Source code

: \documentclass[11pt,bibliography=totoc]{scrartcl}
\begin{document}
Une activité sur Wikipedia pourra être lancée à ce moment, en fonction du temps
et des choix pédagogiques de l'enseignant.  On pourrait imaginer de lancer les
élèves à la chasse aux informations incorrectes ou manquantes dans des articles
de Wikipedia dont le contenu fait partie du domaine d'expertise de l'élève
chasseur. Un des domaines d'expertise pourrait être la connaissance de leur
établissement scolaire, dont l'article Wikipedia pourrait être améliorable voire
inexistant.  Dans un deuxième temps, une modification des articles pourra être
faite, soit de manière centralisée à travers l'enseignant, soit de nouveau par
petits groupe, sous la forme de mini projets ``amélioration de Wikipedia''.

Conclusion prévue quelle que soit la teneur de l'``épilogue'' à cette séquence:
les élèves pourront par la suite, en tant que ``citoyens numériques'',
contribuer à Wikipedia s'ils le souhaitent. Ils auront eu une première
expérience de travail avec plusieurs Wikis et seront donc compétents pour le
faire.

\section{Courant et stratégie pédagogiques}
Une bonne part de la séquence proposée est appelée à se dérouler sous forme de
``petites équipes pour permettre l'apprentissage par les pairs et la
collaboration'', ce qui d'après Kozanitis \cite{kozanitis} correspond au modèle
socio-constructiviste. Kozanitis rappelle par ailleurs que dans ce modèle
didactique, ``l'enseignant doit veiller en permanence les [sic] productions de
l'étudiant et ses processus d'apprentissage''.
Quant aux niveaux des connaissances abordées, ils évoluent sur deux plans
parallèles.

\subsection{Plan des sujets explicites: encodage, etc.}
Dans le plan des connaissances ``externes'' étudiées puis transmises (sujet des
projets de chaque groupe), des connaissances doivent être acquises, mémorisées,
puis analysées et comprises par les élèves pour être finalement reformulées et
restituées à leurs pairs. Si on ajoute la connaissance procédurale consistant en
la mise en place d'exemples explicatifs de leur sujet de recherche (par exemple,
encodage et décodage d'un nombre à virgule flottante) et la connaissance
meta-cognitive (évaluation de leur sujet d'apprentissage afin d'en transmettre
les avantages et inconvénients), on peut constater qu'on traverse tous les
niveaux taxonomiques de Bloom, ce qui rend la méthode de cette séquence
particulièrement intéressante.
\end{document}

------------------------

#### Task requirements:
Take exactly the lines from the one containing "et des choix" through the one containing "de Wikipedia dont" in the data above, and output them with nothing added.

#### Answer space:
et des choix pédagogiques de l'enseignant.  On pourrait imaginer de lancer les
élèves à la chasse aux informations incorrectes ou manquantes dans des articles
de Wikipedia dont le contenu fait partie du domaine d'expertise de l'élève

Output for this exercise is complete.